• Instructions for the task: Across the records that follow, count each line holding "code", and write only the total.

########################################

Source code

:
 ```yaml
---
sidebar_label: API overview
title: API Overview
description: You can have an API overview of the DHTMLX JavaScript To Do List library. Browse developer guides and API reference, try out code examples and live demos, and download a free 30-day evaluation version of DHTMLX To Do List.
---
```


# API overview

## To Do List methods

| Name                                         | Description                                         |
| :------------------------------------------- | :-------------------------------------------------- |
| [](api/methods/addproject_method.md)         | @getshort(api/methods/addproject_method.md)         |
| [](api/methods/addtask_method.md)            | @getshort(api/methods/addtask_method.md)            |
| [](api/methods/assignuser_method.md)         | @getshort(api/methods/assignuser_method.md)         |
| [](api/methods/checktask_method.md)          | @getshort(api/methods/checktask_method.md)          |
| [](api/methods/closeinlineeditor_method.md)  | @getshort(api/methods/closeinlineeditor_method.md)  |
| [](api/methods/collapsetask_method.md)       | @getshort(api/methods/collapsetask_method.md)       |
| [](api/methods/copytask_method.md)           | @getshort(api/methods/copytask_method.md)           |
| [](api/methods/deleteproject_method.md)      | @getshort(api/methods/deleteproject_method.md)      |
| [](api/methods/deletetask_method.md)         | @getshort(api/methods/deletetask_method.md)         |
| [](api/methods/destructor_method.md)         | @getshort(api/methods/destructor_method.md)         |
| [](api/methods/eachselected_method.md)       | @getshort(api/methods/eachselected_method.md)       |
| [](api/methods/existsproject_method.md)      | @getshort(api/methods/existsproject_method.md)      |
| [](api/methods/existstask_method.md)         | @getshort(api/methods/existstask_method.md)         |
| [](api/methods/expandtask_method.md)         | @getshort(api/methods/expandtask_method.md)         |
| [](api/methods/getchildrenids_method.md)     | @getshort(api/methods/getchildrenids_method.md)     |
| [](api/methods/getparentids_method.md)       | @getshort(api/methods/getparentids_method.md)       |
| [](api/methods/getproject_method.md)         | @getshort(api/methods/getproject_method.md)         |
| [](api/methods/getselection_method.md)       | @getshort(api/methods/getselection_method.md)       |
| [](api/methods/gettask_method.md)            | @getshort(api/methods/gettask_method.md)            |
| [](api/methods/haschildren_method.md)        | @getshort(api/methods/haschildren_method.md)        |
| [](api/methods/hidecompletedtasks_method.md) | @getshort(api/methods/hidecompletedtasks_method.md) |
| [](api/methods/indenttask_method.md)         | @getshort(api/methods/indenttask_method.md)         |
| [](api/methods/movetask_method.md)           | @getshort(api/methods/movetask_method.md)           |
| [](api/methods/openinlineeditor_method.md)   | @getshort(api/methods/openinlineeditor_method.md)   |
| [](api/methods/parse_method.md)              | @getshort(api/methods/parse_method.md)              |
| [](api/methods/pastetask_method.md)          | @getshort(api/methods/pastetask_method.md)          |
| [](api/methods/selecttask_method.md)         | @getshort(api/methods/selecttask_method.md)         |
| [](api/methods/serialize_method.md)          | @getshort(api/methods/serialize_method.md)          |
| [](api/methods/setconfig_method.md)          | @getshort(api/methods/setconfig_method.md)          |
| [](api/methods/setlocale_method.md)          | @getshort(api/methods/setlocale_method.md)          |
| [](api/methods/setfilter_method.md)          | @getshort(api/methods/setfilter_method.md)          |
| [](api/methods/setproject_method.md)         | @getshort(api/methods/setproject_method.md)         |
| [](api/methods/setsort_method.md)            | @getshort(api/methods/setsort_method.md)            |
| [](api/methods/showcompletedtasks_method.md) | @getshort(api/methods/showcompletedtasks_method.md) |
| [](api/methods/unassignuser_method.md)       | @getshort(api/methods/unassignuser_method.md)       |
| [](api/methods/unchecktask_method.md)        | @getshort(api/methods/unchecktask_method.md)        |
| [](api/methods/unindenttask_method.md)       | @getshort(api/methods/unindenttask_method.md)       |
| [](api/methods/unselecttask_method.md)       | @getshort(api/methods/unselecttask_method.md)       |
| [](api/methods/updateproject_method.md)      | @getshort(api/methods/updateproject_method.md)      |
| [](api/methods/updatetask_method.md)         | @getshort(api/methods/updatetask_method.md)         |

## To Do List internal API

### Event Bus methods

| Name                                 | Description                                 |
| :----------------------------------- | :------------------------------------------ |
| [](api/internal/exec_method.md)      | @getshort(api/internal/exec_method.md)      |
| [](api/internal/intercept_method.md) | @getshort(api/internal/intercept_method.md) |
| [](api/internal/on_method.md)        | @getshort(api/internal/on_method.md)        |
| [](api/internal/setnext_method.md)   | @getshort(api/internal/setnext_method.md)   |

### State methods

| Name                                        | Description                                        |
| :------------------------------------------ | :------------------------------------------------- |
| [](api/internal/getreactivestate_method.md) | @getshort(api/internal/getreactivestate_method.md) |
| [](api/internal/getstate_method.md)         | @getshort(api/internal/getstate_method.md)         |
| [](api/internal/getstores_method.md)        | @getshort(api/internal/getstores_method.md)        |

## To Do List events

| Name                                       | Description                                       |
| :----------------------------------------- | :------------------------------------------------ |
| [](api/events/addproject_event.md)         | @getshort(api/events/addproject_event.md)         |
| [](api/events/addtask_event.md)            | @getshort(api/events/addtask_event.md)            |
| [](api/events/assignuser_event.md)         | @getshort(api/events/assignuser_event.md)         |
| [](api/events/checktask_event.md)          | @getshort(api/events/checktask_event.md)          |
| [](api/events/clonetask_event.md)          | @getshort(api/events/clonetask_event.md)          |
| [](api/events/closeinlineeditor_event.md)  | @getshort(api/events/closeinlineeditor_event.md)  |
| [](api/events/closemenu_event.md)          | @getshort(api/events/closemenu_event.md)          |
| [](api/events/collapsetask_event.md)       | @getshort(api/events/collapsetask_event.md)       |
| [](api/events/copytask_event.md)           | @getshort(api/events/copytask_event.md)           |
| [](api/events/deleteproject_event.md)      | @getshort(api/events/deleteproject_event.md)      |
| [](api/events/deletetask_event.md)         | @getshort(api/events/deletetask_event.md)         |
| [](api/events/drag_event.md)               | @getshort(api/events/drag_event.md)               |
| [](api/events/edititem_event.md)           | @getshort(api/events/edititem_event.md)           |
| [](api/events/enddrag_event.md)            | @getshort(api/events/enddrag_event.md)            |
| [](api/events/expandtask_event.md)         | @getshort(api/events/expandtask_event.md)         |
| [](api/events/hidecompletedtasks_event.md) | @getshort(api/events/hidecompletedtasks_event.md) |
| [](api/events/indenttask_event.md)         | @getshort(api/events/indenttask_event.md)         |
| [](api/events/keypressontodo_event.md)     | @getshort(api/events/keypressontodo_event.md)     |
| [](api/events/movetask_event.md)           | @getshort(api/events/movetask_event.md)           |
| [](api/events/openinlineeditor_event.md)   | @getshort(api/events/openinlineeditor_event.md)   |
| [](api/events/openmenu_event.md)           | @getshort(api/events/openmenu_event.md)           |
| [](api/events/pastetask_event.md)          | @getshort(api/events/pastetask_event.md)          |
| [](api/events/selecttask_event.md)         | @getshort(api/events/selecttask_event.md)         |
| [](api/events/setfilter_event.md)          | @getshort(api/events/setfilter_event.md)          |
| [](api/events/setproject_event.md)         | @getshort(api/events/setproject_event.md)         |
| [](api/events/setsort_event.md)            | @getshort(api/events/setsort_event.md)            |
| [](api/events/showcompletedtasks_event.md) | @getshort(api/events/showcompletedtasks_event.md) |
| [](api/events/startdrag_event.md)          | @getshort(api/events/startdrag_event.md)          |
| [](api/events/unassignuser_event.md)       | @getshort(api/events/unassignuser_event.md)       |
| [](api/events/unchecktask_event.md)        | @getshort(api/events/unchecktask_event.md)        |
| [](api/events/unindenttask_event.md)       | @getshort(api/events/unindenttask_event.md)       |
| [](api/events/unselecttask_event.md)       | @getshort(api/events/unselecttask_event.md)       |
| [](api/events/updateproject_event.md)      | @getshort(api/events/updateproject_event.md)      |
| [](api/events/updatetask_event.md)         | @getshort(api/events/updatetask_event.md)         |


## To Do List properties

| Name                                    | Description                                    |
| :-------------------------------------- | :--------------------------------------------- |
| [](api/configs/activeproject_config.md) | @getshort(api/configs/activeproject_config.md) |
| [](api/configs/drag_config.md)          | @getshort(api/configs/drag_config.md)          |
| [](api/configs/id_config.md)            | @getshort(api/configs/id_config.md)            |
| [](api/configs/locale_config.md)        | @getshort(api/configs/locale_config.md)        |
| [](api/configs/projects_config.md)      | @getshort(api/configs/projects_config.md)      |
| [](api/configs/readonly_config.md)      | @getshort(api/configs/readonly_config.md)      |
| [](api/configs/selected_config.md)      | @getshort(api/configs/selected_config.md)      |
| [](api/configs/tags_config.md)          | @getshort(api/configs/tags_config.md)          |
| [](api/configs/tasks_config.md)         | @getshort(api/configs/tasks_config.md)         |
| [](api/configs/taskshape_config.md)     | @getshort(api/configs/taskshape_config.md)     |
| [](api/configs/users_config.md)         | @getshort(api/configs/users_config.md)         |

########################################

• Written response: 2